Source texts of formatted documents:
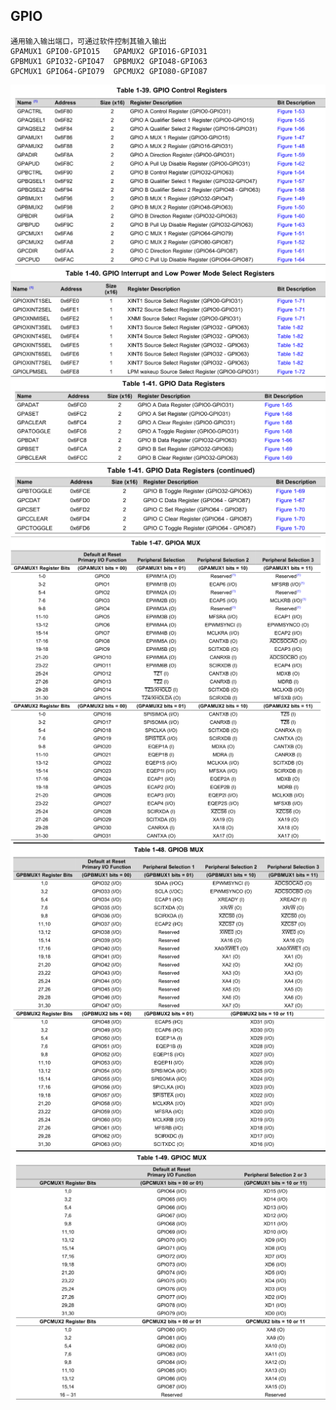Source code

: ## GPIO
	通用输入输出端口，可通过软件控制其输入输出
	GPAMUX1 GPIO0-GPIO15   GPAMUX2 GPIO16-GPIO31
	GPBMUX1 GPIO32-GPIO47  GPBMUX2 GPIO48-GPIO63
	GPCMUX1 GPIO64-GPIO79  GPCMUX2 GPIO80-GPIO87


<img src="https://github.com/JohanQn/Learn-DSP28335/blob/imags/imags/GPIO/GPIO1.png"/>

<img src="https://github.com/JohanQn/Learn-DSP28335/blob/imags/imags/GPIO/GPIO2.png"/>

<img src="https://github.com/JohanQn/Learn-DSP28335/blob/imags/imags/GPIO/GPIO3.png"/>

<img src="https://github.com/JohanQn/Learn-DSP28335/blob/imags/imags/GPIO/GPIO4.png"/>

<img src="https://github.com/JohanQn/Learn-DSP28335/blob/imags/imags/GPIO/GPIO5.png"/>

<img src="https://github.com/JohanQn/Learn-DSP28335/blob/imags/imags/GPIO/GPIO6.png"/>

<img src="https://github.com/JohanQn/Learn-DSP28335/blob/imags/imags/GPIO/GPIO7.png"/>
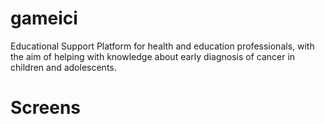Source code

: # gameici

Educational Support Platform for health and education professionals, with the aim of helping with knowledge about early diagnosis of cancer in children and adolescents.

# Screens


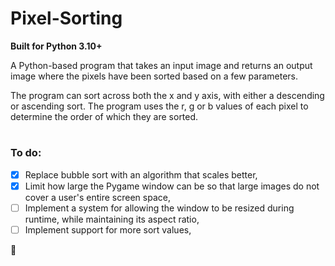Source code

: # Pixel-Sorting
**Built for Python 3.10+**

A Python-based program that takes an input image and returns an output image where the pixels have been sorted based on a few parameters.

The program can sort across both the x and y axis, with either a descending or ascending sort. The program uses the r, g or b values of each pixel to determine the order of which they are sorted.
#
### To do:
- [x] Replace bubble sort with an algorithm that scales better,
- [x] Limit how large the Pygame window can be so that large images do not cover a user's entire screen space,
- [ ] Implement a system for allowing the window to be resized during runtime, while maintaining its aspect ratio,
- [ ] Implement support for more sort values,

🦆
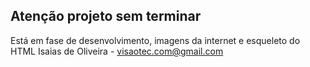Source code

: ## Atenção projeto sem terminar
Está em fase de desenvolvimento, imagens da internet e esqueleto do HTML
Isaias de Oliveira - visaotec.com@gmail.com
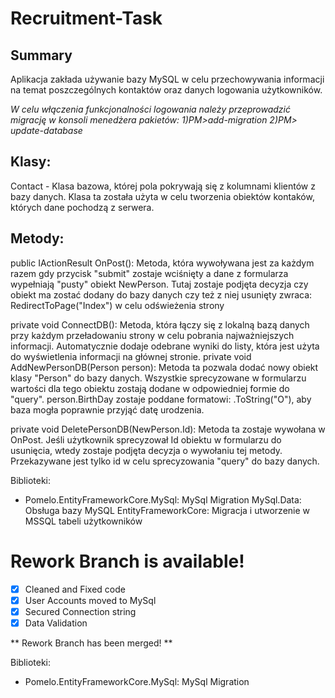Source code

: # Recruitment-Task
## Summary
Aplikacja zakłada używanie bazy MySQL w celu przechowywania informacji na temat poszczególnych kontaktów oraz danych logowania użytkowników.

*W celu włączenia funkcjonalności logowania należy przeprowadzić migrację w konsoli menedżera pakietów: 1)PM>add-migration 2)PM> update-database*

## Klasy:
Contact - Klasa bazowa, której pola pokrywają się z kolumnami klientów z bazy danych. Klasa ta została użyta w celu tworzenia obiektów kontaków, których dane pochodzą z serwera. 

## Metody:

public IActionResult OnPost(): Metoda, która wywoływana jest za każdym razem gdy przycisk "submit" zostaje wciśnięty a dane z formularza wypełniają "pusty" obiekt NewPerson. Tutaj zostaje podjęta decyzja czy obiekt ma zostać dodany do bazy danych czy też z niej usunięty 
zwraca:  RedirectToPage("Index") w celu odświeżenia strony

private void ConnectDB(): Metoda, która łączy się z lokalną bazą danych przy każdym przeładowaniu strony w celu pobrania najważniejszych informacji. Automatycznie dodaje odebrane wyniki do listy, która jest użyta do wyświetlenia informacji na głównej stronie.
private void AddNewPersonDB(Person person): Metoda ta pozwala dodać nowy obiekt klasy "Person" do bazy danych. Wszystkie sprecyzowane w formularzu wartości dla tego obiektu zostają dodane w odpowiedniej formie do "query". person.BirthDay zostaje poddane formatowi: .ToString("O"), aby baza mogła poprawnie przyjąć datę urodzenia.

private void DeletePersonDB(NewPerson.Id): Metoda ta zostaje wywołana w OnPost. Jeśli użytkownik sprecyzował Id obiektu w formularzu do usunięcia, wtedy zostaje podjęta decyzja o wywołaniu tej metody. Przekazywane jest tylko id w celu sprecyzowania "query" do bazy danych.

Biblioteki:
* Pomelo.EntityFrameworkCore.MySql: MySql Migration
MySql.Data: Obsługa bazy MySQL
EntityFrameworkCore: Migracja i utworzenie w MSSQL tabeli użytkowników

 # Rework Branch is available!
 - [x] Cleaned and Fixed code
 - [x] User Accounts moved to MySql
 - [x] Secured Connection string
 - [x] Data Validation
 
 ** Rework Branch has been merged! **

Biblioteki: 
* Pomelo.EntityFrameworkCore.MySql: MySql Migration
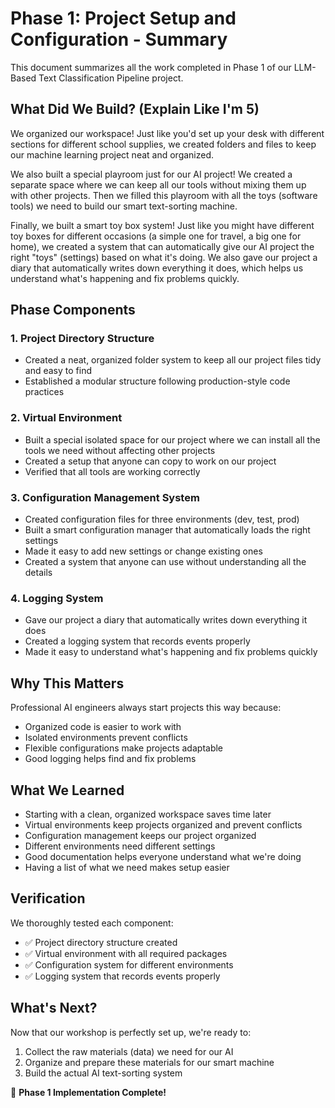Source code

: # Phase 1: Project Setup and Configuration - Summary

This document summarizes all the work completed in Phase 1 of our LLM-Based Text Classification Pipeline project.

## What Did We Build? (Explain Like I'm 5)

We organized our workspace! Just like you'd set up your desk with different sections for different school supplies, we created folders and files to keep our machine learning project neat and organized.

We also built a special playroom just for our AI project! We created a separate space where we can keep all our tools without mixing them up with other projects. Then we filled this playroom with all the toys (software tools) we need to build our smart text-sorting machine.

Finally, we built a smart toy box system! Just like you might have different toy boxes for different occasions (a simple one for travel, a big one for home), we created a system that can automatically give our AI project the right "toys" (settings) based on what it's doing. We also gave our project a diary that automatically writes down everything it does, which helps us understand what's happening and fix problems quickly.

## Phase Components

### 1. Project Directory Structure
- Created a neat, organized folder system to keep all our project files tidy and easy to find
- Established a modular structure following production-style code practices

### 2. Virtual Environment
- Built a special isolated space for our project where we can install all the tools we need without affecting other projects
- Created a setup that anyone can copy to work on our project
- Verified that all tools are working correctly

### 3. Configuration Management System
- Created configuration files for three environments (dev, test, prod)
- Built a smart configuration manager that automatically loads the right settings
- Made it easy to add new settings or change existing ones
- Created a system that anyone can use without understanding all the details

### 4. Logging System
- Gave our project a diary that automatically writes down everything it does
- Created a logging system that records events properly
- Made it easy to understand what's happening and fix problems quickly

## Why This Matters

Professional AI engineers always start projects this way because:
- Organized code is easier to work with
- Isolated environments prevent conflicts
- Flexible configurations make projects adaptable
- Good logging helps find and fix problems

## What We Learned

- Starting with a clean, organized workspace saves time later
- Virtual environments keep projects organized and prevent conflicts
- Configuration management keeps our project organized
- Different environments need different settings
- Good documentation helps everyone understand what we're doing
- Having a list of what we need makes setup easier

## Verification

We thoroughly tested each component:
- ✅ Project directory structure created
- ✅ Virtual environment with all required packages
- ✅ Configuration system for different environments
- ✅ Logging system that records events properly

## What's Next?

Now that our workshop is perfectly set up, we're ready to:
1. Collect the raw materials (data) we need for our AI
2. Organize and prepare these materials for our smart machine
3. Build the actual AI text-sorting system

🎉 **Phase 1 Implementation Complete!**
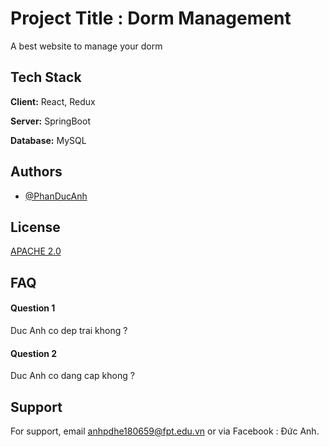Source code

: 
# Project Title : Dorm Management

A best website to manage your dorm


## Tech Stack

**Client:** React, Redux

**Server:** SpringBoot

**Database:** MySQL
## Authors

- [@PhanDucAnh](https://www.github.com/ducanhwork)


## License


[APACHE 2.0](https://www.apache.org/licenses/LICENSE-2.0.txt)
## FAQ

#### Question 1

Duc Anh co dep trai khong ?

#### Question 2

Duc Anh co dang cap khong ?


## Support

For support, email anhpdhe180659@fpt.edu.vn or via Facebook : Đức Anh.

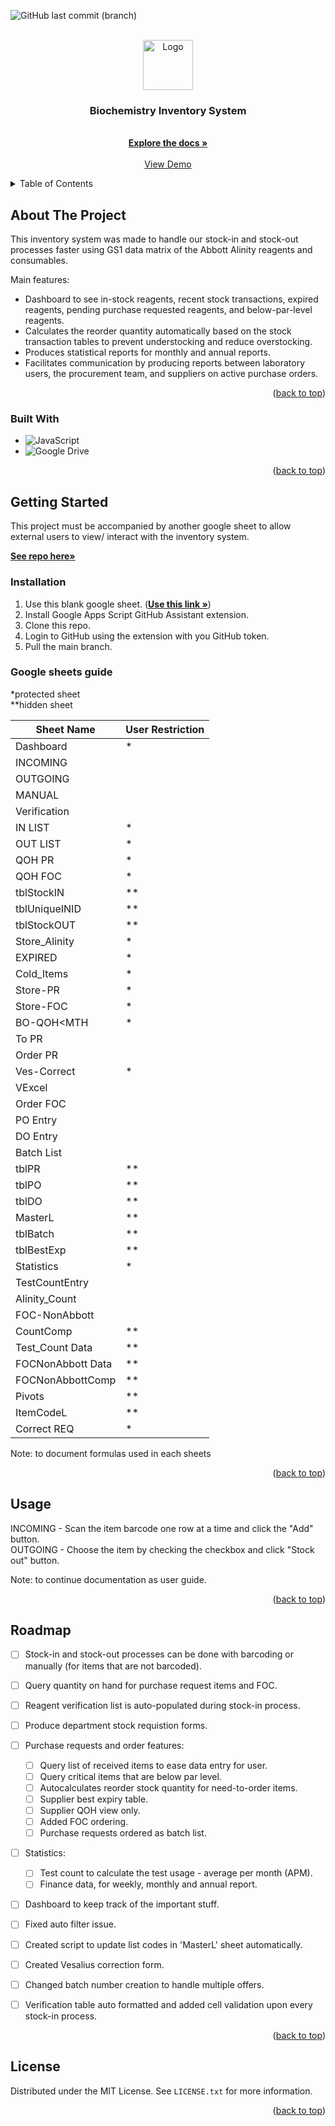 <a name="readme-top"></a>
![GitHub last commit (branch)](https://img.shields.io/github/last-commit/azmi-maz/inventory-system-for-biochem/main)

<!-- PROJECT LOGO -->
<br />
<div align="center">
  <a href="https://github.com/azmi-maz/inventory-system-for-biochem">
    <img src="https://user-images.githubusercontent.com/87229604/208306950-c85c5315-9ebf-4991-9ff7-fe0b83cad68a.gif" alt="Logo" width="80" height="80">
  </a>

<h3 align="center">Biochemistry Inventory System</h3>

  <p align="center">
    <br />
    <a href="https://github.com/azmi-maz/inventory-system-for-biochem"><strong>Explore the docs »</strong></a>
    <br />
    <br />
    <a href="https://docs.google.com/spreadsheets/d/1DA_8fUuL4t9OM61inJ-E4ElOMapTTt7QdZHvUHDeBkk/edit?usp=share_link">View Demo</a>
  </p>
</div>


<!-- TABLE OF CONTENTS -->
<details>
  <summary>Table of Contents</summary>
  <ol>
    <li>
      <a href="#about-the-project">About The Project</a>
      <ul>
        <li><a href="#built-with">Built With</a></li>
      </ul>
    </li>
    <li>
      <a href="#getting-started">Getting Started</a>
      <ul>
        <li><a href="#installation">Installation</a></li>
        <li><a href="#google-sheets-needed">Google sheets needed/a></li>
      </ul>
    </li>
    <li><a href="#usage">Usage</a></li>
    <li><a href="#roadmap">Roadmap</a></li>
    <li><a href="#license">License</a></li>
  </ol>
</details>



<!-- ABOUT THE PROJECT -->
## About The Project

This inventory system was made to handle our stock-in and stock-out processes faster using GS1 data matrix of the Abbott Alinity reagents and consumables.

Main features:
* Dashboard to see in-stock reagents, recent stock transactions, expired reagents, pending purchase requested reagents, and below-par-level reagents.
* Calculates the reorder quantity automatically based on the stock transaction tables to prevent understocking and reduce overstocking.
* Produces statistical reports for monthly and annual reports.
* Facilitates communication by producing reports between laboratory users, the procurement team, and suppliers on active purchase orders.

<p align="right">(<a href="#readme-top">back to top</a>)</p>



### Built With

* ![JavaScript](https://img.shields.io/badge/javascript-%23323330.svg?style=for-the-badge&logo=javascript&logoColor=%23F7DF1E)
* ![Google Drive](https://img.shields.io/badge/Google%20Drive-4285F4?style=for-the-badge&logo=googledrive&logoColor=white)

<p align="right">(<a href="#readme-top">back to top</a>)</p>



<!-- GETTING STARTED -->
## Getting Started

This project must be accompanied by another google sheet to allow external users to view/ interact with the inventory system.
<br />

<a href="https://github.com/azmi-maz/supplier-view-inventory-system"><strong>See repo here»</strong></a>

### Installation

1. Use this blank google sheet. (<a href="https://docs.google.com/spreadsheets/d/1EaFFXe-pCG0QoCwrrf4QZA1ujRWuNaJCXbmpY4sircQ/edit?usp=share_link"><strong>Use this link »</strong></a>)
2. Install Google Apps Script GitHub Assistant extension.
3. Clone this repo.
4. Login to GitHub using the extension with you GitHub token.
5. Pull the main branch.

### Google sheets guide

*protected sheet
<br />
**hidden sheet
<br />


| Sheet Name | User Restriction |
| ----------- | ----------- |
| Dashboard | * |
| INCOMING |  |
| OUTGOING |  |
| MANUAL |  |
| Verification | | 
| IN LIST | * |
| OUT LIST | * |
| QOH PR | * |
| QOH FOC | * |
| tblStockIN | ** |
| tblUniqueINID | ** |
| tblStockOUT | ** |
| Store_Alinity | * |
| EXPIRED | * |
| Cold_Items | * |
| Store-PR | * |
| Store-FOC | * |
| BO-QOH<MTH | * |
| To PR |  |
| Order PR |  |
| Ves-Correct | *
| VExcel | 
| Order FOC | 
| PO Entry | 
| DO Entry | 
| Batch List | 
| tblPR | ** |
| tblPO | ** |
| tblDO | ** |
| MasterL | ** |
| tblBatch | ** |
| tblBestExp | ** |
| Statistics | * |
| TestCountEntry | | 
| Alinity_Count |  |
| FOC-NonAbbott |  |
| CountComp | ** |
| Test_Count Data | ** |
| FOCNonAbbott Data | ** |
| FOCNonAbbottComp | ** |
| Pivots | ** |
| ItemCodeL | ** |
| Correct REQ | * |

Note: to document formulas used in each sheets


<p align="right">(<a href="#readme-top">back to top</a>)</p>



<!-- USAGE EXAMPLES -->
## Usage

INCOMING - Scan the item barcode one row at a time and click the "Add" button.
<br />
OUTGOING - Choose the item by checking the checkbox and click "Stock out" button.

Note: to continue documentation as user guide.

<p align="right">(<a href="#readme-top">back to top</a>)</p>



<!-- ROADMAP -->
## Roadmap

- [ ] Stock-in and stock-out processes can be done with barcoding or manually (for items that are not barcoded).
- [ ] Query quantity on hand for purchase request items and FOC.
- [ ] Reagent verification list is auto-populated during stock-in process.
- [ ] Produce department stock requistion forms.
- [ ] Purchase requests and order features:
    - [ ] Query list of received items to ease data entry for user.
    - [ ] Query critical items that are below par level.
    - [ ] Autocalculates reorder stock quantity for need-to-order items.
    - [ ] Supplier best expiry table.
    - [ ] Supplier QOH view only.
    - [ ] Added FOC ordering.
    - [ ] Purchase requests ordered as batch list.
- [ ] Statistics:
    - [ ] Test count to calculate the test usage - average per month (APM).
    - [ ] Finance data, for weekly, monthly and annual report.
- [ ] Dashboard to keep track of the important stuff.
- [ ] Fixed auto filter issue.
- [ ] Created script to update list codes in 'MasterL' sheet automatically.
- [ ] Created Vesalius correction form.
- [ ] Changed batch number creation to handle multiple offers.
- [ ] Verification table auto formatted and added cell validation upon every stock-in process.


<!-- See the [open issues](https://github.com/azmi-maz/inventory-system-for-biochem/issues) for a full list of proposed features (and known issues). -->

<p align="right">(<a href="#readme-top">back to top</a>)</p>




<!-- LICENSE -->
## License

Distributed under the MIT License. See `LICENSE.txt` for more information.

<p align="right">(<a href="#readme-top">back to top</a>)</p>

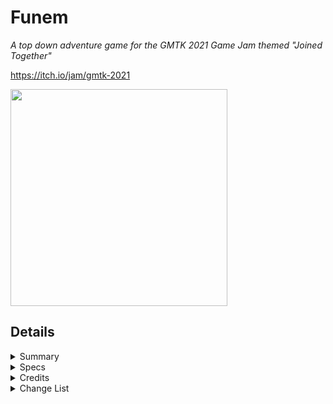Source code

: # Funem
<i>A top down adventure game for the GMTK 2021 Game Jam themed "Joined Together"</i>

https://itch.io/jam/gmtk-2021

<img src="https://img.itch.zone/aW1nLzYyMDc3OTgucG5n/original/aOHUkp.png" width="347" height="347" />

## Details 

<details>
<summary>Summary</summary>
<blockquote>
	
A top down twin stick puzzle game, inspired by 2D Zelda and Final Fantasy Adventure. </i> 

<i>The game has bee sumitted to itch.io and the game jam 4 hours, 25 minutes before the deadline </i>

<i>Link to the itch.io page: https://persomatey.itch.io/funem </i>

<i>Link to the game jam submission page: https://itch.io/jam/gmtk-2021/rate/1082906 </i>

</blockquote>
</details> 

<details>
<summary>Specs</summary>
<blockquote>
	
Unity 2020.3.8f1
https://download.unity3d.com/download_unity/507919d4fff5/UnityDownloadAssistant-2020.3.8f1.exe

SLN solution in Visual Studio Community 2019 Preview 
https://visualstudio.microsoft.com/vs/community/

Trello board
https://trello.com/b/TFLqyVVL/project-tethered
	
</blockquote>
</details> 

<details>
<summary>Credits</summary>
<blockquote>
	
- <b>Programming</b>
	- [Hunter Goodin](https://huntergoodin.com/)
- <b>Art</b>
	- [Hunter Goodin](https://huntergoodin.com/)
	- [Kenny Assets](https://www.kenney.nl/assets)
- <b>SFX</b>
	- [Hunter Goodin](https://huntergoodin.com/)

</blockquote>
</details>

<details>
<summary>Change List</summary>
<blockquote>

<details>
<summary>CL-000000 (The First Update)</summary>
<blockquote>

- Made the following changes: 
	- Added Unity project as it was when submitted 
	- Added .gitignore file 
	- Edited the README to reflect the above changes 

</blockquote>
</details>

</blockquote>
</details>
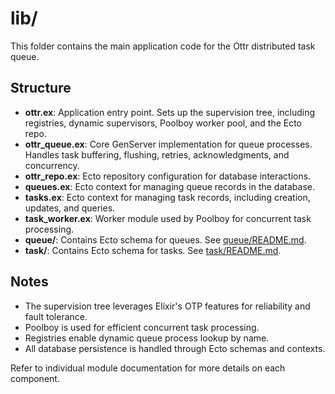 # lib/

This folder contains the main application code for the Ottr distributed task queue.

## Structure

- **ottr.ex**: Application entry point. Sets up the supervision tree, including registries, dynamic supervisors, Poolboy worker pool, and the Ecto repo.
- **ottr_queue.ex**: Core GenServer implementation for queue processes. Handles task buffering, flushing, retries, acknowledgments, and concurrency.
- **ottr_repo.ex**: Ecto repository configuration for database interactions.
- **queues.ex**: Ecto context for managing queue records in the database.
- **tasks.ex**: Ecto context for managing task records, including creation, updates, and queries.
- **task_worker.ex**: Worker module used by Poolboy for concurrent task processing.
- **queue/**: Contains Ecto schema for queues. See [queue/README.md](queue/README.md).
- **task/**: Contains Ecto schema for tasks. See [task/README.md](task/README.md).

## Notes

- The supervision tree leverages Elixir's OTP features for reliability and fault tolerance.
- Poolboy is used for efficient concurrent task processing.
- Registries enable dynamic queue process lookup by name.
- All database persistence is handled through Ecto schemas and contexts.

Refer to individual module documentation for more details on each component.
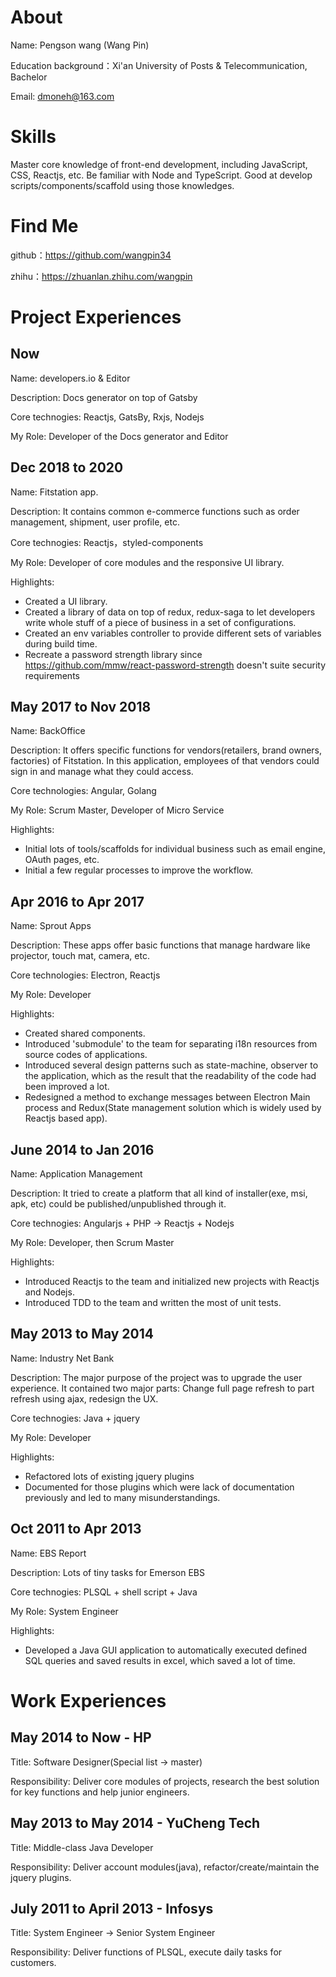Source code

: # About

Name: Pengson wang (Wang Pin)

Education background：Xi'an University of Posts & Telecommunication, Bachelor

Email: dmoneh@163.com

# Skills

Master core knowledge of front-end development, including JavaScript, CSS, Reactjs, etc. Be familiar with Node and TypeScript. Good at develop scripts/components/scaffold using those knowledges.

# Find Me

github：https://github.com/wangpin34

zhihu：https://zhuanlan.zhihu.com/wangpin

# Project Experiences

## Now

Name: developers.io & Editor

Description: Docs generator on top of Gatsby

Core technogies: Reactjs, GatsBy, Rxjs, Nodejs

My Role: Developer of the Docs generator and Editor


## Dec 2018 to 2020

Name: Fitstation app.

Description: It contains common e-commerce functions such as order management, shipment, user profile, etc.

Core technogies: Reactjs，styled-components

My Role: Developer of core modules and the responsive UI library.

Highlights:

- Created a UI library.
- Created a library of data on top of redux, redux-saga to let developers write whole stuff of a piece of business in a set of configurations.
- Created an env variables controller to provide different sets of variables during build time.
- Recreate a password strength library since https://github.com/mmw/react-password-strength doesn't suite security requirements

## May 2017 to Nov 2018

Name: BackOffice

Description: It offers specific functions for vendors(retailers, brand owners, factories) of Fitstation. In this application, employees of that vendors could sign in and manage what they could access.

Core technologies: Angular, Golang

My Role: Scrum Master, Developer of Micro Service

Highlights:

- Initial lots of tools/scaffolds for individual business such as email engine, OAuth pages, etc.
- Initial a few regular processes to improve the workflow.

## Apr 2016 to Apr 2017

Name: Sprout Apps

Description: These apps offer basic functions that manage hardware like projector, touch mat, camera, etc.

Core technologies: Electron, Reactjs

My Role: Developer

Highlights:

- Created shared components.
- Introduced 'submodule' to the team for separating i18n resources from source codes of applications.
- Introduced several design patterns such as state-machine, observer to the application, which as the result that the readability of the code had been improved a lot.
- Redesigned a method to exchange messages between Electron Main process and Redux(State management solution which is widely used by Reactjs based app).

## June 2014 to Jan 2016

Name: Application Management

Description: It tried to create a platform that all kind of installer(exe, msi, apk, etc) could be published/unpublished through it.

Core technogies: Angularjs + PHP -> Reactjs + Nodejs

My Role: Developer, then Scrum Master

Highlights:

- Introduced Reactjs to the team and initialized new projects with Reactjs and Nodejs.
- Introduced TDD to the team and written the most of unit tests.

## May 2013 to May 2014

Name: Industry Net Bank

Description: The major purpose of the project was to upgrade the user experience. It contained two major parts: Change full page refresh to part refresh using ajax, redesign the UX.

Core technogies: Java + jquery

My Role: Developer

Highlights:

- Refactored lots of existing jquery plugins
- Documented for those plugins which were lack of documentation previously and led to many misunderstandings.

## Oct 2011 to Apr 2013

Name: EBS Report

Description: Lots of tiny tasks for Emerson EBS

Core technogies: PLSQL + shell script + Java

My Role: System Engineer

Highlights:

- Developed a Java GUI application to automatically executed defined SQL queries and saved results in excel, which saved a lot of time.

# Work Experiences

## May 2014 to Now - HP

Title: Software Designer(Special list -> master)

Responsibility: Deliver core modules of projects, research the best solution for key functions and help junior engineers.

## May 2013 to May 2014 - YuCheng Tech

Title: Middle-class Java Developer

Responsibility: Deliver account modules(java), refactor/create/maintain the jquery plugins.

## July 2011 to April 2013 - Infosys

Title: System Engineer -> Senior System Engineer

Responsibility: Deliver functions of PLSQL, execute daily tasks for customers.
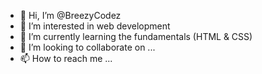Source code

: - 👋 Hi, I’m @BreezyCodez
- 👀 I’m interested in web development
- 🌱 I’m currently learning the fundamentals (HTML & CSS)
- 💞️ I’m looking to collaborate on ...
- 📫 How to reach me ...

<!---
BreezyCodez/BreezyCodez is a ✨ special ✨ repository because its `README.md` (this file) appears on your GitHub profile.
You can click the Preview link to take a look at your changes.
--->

_Work to complete:_ The lines from the start of the data through the line that contains "projeto sem terminar" are to be returned exactly, please, with both ends included and every picture left out.

_Exercise output:_
Source code

: ## GPIO
	通用输入输出端口，可通过软件控制其输入输出
	GPAMUX1 GPIO0-GPIO15   GPAMUX2 GPIO16-GPIO31
	GPBMUX1 GPIO32-GPIO47  GPBMUX2 GPIO48-GPIO63
	GPCMUX1 GPIO64-GPIO79  GPCMUX2 GPIO80-GPIO87


<img src="https://github.com/JohanQn/Learn-DSP28335/blob/imags/imags/GPIO/GPIO1.png"/>

<img src="https://github.com/JohanQn/Learn-DSP28335/blob/imags/imags/GPIO/GPIO2.png"/>

<img src="https://github.com/JohanQn/Learn-DSP28335/blob/imags/imags/GPIO/GPIO3.png"/>

<img src="https://github.com/JohanQn/Learn-DSP28335/blob/imags/imags/GPIO/GPIO4.png"/>

<img src="https://github.com/JohanQn/Learn-DSP28335/blob/imags/imags/GPIO/GPIO5.png"/>

<img src="https://github.com/JohanQn/Learn-DSP28335/blob/imags/imags/GPIO/GPIO6.png"/>

<img src="https://github.com/JohanQn/Learn-DSP28335/blob/imags/imags/GPIO/GPIO7.png"/>
Source code

: # gameici

Educational Support Platform for health and education professionals, with the aim of helping with knowledge about early diagnosis of cancer in children and adolescents.

# Screens


Source code

: # Pixel-Sorting
**Built for Python 3.10+**

A Python-based program that takes an input image and returns an output image where the pixels have been sorted based on a few parameters.

The program can sort across both the x and y axis, with either a descending or ascending sort. The program uses the r, g or b values of each pixel to determine the order of which they are sorted.
#
### To do:
- [x] Replace bubble sort with an algorithm that scales better,
- [x] Limit how large the Pygame window can be so that large images do not cover a user's entire screen space,
- [ ] Implement a system for allowing the window to be resized during runtime, while maintaining its aspect ratio,
- [ ] Implement support for more sort values,

🦆
Source code

: ## Atenção projeto sem terminar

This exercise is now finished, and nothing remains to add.